Entries taken from a collection:

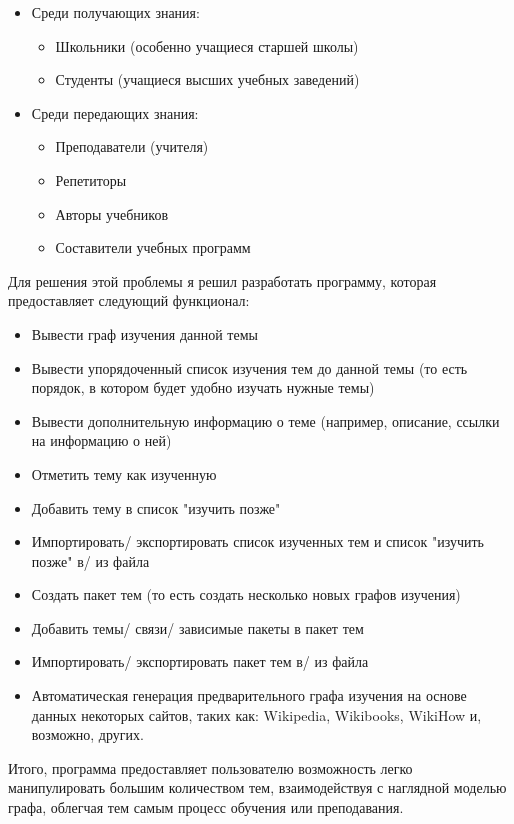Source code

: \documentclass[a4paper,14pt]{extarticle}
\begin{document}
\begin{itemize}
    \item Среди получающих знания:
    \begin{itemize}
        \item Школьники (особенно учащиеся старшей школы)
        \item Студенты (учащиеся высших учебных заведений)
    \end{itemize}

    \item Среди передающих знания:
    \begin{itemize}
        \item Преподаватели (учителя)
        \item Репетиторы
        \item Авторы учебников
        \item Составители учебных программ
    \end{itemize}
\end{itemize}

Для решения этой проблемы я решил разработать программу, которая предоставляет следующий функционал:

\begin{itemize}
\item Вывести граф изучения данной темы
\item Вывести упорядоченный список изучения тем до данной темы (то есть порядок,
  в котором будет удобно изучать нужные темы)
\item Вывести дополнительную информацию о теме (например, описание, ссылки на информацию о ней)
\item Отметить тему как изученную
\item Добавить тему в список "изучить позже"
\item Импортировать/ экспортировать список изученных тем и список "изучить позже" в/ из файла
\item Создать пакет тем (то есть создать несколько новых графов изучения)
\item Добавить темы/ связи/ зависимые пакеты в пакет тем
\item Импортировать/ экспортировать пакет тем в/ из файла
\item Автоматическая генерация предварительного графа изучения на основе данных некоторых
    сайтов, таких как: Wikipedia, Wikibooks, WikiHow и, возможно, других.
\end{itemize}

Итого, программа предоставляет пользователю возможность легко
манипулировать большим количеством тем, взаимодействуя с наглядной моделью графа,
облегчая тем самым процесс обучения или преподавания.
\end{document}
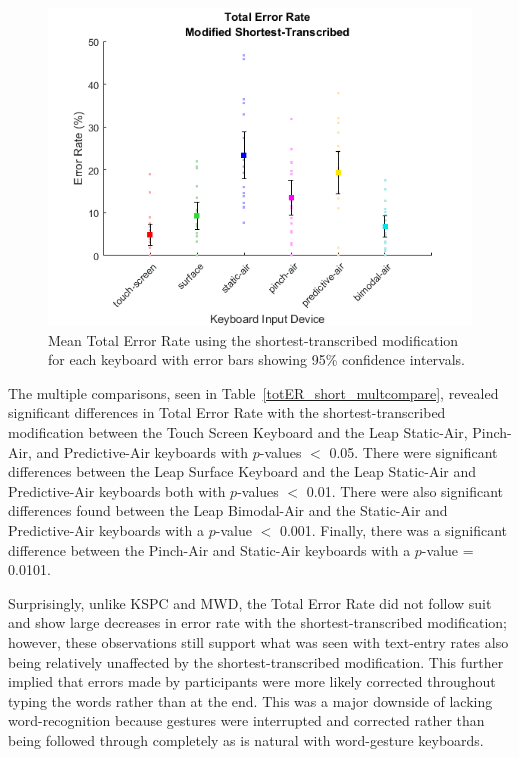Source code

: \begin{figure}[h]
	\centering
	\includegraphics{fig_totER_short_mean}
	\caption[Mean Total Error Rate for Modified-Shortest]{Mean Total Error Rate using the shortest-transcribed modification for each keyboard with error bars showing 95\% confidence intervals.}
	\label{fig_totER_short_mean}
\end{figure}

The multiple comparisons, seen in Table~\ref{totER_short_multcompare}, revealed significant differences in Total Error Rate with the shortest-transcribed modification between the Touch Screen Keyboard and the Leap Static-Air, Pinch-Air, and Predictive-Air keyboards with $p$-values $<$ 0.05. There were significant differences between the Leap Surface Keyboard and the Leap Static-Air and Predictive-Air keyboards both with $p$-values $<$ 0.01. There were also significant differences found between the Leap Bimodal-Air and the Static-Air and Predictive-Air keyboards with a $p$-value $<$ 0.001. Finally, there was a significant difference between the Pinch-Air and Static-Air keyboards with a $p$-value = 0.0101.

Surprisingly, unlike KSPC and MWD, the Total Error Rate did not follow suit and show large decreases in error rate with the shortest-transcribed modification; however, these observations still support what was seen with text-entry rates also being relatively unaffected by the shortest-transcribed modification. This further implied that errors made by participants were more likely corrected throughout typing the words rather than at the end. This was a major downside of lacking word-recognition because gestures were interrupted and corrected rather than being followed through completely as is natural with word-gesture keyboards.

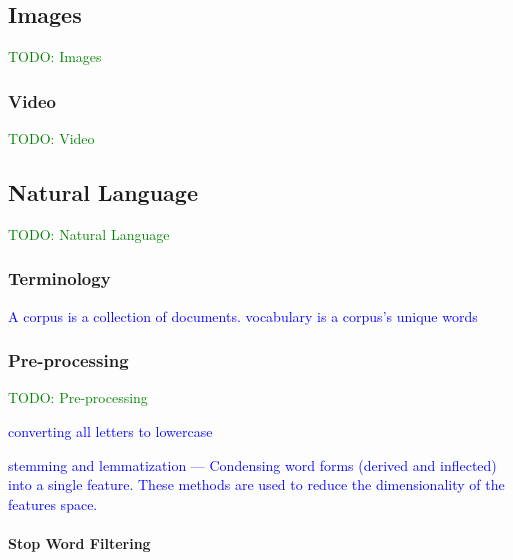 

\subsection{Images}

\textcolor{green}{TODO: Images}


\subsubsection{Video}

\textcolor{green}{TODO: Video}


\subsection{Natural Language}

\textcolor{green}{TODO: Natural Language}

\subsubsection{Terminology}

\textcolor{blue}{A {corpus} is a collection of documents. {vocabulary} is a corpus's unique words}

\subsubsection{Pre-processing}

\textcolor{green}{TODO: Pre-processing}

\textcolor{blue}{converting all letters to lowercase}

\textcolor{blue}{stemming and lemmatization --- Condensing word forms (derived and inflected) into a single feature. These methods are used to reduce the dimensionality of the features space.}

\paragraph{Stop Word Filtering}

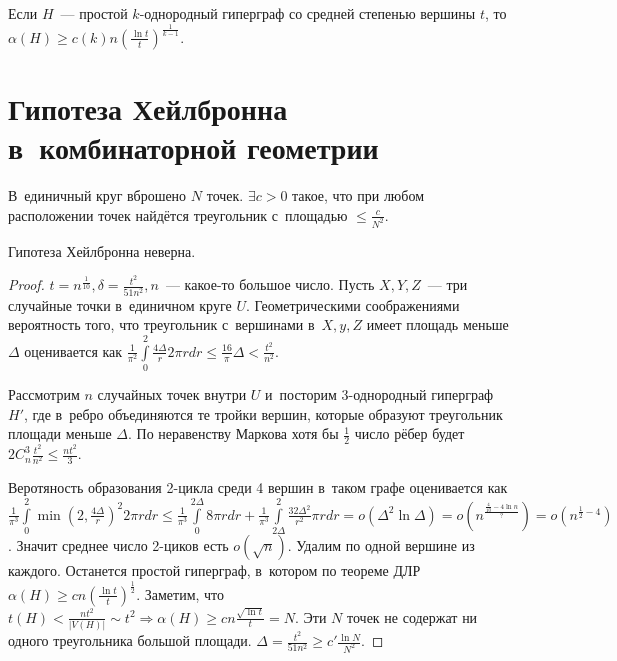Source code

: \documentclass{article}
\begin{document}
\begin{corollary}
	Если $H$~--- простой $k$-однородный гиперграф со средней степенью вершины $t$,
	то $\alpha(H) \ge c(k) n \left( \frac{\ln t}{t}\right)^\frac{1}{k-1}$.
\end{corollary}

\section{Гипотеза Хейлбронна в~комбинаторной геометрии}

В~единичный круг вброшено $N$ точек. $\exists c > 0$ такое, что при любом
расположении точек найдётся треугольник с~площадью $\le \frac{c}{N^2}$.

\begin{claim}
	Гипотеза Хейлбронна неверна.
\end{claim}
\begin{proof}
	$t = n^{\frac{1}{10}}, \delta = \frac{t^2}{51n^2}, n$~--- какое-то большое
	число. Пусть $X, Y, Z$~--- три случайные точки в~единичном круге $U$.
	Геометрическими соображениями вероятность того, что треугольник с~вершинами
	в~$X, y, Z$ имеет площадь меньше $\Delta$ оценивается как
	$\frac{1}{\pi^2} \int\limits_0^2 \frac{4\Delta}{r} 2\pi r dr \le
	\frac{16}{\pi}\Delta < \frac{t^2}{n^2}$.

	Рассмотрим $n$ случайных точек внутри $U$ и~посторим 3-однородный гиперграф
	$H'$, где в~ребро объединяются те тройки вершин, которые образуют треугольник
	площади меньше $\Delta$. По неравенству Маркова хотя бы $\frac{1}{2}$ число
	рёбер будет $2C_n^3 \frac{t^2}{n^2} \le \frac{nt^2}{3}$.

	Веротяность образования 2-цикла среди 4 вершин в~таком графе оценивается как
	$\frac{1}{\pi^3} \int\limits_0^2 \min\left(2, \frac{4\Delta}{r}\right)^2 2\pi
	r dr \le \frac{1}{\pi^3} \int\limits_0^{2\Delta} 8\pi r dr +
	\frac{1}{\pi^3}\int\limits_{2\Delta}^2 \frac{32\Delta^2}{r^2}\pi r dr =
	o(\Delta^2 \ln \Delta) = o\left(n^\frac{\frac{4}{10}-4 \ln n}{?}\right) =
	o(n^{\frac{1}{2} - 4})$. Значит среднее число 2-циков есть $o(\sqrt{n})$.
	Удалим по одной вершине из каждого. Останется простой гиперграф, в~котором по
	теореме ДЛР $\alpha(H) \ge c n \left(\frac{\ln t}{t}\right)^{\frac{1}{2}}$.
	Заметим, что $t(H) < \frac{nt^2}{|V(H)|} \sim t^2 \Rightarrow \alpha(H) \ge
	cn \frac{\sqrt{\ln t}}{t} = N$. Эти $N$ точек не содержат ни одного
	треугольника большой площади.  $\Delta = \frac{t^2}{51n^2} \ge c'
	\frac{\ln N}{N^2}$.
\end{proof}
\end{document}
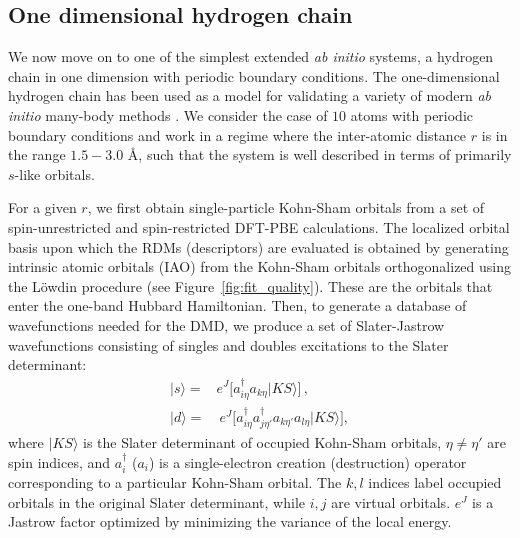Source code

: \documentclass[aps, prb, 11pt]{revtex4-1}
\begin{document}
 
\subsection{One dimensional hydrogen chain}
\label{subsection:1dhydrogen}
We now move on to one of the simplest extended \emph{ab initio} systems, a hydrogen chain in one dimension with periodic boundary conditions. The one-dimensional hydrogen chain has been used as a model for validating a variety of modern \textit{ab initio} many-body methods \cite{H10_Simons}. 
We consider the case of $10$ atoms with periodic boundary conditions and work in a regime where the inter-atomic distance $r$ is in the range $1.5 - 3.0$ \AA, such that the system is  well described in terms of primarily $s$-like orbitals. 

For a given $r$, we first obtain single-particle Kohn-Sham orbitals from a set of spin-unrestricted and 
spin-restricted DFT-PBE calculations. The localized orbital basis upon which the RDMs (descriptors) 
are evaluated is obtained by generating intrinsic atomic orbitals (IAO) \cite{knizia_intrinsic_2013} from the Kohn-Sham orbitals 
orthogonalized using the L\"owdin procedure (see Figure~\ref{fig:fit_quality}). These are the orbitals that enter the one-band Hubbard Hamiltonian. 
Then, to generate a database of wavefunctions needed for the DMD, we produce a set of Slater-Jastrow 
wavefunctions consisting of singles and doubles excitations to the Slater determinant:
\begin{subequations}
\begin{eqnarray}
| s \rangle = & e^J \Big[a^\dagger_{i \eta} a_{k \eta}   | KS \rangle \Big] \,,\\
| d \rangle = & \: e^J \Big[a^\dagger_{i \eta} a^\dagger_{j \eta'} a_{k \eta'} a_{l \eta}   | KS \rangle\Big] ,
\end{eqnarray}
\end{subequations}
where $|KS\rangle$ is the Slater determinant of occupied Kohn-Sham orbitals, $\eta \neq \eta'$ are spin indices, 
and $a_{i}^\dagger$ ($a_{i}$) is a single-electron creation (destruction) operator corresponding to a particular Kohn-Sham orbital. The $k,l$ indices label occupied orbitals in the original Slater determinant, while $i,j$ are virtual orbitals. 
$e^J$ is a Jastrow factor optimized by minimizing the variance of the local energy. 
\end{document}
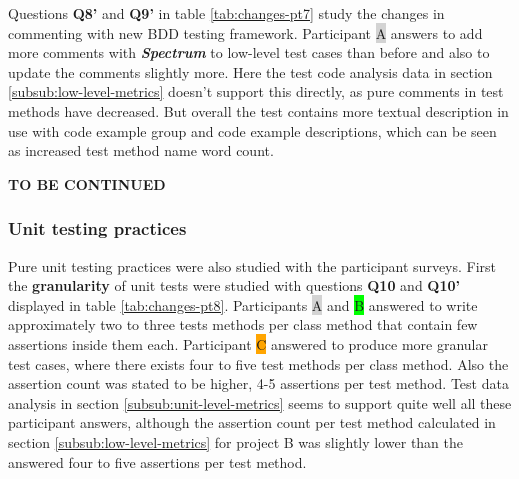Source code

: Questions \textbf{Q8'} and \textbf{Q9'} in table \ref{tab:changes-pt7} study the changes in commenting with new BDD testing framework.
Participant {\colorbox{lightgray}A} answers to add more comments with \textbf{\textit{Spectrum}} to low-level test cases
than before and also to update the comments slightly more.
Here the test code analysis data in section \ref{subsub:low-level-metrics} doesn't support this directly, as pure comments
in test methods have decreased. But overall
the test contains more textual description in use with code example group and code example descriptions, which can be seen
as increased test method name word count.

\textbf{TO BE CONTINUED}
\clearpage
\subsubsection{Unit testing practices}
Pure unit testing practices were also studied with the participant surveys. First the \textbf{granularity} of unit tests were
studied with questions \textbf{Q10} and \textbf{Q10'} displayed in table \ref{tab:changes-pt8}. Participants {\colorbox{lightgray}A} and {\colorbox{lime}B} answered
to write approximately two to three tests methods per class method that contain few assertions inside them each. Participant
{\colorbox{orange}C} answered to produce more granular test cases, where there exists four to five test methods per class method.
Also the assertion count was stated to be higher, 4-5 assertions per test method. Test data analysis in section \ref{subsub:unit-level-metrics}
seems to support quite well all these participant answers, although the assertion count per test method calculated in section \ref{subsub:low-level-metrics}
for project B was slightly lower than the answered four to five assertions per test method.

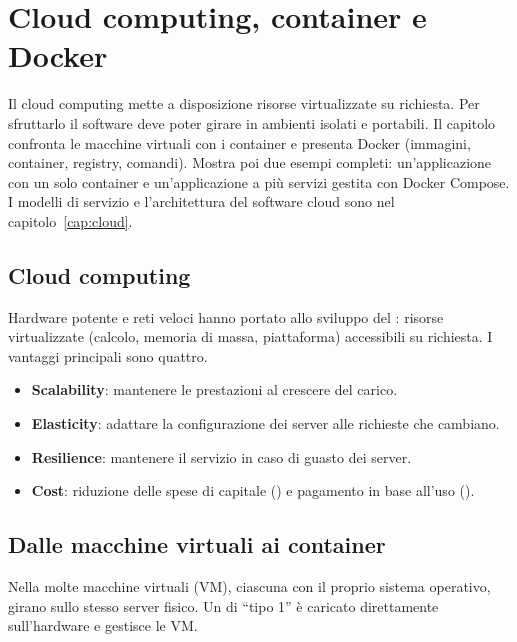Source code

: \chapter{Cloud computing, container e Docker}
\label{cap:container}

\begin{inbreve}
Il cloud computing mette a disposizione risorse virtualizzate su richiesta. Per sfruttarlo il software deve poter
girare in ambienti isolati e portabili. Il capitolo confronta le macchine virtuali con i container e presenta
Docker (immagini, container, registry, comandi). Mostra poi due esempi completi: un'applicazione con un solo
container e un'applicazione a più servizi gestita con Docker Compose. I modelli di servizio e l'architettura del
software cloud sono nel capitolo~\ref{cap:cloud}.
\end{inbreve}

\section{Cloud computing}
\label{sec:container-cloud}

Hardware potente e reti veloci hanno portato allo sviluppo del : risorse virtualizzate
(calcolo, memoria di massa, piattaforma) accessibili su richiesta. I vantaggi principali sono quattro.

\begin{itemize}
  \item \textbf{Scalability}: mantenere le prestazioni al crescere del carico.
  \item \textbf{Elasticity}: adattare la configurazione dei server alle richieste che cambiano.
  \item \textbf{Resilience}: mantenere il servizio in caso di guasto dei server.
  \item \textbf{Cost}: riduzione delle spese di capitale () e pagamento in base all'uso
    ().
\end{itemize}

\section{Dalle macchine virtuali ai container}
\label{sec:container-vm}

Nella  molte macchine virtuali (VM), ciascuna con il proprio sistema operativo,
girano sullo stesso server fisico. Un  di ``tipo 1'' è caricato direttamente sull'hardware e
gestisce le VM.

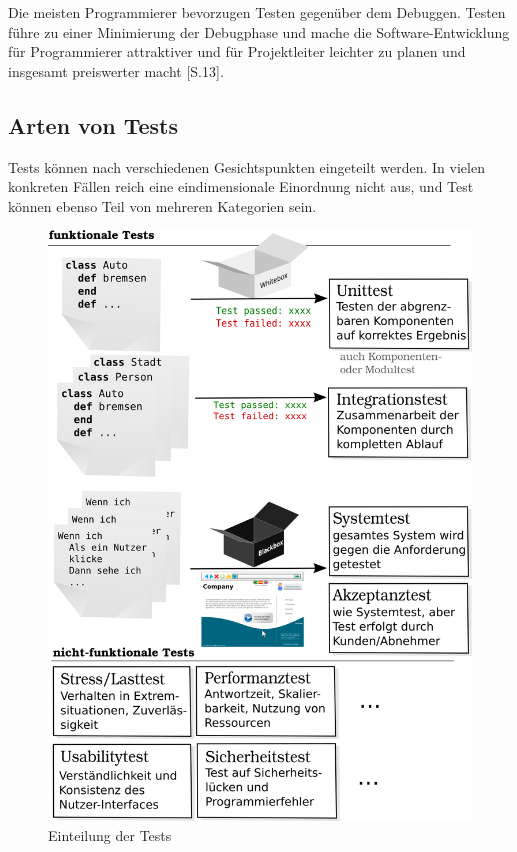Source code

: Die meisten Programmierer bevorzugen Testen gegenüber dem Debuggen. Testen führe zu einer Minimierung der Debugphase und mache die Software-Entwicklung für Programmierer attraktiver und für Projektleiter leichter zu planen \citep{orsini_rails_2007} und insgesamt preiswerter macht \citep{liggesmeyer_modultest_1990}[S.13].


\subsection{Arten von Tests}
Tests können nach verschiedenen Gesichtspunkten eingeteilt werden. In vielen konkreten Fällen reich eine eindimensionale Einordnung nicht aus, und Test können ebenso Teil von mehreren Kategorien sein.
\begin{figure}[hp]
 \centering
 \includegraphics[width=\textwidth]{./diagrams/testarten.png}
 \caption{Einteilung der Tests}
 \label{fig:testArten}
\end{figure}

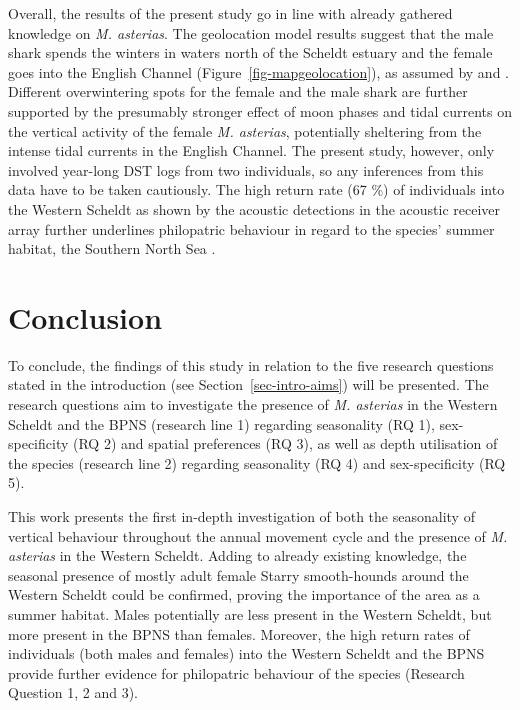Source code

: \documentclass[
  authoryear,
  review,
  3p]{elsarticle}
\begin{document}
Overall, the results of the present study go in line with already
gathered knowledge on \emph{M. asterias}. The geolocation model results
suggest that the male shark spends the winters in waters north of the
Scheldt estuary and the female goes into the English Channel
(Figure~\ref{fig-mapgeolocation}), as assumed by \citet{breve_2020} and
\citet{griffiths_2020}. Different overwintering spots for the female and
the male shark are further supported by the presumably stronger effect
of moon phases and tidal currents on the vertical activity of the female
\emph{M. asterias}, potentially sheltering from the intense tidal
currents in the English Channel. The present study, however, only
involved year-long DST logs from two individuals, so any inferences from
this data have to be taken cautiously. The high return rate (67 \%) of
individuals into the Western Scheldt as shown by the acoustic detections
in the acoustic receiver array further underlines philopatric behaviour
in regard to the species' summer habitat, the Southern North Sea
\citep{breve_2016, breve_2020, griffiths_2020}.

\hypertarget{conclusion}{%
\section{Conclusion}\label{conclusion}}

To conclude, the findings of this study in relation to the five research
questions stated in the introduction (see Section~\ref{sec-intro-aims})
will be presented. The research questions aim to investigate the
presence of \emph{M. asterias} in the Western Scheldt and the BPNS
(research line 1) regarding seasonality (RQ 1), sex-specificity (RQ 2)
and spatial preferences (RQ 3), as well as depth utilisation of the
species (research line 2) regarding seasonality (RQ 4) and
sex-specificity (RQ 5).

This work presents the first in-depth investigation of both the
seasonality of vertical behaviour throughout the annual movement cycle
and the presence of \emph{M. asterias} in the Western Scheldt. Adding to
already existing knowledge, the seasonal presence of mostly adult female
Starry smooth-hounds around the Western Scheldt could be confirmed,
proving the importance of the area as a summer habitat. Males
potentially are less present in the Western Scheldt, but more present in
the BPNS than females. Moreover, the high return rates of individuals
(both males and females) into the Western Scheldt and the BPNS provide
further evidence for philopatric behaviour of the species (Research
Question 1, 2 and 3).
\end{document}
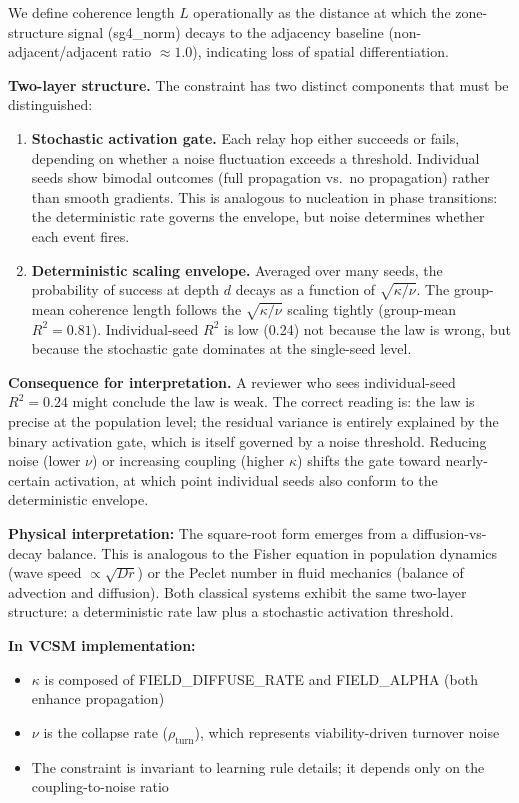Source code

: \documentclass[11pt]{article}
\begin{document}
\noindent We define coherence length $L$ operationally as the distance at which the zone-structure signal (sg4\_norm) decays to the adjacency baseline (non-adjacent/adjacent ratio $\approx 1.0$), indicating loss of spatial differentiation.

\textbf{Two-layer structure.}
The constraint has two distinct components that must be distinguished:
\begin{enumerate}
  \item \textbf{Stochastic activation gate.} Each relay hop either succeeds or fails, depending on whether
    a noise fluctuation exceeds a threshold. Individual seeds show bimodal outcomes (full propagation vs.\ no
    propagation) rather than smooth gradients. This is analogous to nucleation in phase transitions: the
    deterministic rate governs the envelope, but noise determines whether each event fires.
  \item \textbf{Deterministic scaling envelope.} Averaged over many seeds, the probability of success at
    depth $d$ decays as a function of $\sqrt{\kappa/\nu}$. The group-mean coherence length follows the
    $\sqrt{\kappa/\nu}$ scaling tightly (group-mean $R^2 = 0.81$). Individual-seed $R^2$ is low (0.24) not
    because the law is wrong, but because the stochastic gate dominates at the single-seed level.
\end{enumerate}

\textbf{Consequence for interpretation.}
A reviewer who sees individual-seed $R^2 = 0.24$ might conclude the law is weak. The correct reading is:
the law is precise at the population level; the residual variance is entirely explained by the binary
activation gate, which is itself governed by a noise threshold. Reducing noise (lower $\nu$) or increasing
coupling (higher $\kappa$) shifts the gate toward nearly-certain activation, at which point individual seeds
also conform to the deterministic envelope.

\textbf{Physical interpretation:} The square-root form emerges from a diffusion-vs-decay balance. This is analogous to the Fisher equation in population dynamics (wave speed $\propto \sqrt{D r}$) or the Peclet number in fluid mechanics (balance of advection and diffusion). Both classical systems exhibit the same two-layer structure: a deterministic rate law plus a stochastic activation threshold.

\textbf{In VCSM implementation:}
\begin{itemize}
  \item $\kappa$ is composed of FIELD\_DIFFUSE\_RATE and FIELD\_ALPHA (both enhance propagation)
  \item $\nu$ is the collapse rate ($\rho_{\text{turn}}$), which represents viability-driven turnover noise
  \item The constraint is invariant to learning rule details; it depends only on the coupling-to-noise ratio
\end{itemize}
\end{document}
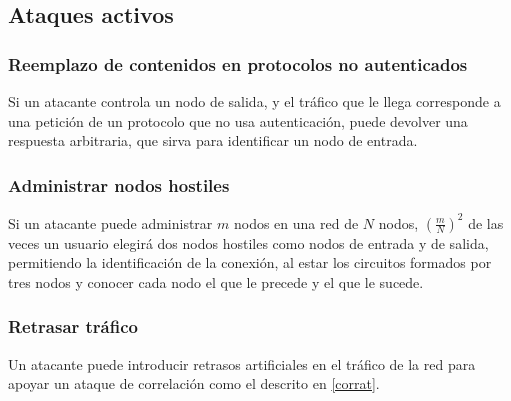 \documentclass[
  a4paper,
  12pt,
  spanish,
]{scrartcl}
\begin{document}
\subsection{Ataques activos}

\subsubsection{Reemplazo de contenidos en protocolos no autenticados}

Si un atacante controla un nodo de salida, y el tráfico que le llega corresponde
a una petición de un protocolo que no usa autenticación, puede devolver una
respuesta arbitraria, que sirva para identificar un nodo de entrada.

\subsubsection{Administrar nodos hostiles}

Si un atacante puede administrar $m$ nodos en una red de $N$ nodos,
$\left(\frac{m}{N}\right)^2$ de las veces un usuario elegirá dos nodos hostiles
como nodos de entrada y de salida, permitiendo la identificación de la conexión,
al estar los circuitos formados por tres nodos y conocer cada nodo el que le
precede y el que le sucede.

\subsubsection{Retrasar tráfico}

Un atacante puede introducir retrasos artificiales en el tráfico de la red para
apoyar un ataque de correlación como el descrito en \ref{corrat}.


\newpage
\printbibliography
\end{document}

TASK PROMPT —
A single number is the whole answer: how many lines in the data above hold the string "philopatric".

WRITTEN REPLY —
2